++++ DATA SUPPLIED ++++

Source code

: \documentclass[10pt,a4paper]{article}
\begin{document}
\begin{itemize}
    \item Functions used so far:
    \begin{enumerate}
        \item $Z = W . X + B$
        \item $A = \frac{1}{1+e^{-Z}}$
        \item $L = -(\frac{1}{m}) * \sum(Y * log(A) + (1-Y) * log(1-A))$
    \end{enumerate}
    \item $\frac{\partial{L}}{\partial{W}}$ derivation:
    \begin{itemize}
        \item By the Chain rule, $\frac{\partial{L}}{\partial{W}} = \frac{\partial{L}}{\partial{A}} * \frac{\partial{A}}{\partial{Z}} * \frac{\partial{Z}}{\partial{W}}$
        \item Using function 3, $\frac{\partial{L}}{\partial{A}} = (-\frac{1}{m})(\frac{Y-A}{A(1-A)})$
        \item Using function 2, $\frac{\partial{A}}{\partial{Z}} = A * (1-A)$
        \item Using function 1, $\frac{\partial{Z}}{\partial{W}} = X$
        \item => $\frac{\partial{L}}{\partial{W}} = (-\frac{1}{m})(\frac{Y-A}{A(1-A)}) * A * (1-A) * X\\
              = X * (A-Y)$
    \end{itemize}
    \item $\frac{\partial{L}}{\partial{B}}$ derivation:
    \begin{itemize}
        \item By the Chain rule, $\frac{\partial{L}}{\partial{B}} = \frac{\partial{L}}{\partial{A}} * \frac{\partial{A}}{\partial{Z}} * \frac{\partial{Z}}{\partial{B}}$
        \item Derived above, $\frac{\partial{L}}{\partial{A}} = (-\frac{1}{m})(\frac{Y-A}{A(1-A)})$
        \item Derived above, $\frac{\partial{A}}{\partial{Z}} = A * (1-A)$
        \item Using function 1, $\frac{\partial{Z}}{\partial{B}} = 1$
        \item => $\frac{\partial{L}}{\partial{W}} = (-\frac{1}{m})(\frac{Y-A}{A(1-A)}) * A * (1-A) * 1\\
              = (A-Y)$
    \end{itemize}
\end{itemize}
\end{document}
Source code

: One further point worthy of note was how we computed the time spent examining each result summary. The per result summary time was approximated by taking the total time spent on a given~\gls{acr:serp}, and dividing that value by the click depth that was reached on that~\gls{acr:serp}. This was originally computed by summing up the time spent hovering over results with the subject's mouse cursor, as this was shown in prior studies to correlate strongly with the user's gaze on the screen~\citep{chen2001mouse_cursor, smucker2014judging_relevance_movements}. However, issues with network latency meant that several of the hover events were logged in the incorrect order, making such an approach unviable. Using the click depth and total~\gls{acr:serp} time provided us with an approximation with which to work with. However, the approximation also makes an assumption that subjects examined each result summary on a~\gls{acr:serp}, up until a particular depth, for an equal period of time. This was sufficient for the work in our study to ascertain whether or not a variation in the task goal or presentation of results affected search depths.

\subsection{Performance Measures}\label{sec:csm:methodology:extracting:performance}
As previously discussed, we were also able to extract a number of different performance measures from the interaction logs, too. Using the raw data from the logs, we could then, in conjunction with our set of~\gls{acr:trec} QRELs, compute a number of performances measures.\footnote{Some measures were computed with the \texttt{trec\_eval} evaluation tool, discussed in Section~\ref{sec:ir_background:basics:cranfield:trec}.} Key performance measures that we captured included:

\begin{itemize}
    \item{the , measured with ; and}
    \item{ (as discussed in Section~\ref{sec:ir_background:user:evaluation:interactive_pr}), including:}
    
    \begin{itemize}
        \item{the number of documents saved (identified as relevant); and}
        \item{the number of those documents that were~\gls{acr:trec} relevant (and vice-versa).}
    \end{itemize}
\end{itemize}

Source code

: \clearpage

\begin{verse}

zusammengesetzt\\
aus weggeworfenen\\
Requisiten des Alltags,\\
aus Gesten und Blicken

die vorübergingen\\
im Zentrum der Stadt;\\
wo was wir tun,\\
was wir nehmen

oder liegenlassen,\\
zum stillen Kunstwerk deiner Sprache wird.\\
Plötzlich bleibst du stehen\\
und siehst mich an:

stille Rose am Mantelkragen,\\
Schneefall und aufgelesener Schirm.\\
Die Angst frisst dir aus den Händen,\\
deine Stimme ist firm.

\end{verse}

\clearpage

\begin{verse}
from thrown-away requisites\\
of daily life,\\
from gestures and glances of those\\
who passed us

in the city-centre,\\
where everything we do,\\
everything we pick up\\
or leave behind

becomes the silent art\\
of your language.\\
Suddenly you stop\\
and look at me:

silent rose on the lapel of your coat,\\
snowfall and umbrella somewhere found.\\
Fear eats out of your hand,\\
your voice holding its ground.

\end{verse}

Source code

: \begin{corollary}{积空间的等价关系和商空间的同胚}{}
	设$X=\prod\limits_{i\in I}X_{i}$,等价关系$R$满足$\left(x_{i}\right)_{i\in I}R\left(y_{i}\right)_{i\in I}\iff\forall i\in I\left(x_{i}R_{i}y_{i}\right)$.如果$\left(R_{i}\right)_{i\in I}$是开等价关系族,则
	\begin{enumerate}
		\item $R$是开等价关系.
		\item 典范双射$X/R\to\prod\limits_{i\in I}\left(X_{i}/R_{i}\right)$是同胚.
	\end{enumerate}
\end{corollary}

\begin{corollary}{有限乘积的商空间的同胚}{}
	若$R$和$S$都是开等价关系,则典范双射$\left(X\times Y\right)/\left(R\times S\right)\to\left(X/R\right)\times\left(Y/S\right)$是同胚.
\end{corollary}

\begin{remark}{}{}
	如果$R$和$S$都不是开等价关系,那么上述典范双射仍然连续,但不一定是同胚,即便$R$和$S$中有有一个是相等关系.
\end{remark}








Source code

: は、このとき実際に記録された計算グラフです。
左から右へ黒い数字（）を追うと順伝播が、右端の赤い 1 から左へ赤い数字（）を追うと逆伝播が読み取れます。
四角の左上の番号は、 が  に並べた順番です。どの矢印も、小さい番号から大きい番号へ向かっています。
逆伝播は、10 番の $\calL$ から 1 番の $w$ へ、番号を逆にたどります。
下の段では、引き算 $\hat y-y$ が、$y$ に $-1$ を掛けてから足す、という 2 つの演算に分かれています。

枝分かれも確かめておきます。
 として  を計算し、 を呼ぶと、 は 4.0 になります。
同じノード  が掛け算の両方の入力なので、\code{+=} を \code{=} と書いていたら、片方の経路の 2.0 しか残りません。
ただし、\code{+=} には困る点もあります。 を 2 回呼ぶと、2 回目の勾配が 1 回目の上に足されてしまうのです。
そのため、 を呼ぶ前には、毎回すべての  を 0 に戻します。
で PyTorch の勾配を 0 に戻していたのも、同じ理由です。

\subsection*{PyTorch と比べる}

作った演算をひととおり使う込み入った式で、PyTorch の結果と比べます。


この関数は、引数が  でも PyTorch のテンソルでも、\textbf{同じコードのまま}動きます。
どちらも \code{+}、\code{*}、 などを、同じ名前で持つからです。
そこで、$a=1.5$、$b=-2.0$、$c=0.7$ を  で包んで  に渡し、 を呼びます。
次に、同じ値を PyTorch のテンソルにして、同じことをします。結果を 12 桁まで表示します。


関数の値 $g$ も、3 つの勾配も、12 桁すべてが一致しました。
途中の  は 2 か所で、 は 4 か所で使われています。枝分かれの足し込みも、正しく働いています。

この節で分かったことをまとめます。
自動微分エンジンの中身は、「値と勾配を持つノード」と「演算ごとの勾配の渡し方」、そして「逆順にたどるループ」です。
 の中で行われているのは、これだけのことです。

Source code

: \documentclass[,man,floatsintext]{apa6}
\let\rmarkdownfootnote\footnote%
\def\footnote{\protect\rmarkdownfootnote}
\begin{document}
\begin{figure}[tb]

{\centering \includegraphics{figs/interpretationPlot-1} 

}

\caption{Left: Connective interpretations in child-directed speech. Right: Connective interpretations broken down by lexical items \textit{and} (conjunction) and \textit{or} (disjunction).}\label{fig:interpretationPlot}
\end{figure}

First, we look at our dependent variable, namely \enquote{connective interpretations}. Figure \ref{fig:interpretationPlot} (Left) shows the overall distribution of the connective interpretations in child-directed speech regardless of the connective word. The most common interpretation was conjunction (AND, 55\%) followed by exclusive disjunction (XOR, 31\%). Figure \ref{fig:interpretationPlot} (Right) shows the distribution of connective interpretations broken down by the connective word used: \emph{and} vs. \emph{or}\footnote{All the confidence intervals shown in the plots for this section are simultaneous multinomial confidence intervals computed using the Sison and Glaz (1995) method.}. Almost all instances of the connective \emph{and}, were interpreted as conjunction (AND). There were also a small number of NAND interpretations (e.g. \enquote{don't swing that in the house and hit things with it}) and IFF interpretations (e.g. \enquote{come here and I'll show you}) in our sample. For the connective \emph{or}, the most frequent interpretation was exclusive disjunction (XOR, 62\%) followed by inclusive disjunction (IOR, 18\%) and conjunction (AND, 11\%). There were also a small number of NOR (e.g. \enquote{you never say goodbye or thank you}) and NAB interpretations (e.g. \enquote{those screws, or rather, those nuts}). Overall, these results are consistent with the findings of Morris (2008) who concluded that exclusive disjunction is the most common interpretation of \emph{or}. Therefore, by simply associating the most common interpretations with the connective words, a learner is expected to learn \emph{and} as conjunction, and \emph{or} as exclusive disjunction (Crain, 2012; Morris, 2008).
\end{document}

++++

* _WORK TO COMPLETE_: Look above for the line containing "of daily life,\\". Output from there through the line containing "回目の勾配が 1 回目の上に足されてしまうのです。", exactly and inclusively.

* _RESPONSE TO THE EXERCISE_:
of daily life,\\
from gestures and glances of those\\
who passed us

in the city-centre,\\
where everything we do,\\
everything we pick up\\
or leave behind

becomes the silent art\\
of your language.\\
Suddenly you stop\\
and look at me:

silent rose on the lapel of your coat,\\
snowfall and umbrella somewhere found.\\
Fear eats out of your hand,\\
your voice holding its ground.

\end{verse}

Source code

: \begin{corollary}{积空间的等价关系和商空间的同胚}{}
	设$X=\prod\limits_{i\in I}X_{i}$,等价关系$R$满足$\left(x_{i}\right)_{i\in I}R\left(y_{i}\right)_{i\in I}\iff\forall i\in I\left(x_{i}R_{i}y_{i}\right)$.如果$\left(R_{i}\right)_{i\in I}$是开等价关系族,则
	\begin{enumerate}
		\item $R$是开等价关系.
		\item 典范双射$X/R\to\prod\limits_{i\in I}\left(X_{i}/R_{i}\right)$是同胚.
	\end{enumerate}
\end{corollary}

\begin{corollary}{有限乘积的商空间的同胚}{}
	若$R$和$S$都是开等价关系,则典范双射$\left(X\times Y\right)/\left(R\times S\right)\to\left(X/R\right)\times\left(Y/S\right)$是同胚.
\end{corollary}

\begin{remark}{}{}
	如果$R$和$S$都不是开等价关系,那么上述典范双射仍然连续,但不一定是同胚,即便$R$和$S$中有有一个是相等关系.
\end{remark}








Source code

: は、このとき実際に記録された計算グラフです。
左から右へ黒い数字（）を追うと順伝播が、右端の赤い 1 から左へ赤い数字（）を追うと逆伝播が読み取れます。
四角の左上の番号は、 が  に並べた順番です。どの矢印も、小さい番号から大きい番号へ向かっています。
逆伝播は、10 番の $\calL$ から 1 番の $w$ へ、番号を逆にたどります。
下の段では、引き算 $\hat y-y$ が、$y$ に $-1$ を掛けてから足す、という 2 つの演算に分かれています。

枝分かれも確かめておきます。
 として  を計算し、 を呼ぶと、 は 4.0 になります。
同じノード  が掛け算の両方の入力なので、\code{+=} を \code{=} と書いていたら、片方の経路の 2.0 しか残りません。
ただし、\code{+=} には困る点もあります。 を 2 回呼ぶと、2 回目の勾配が 1 回目の上に足されてしまうのです。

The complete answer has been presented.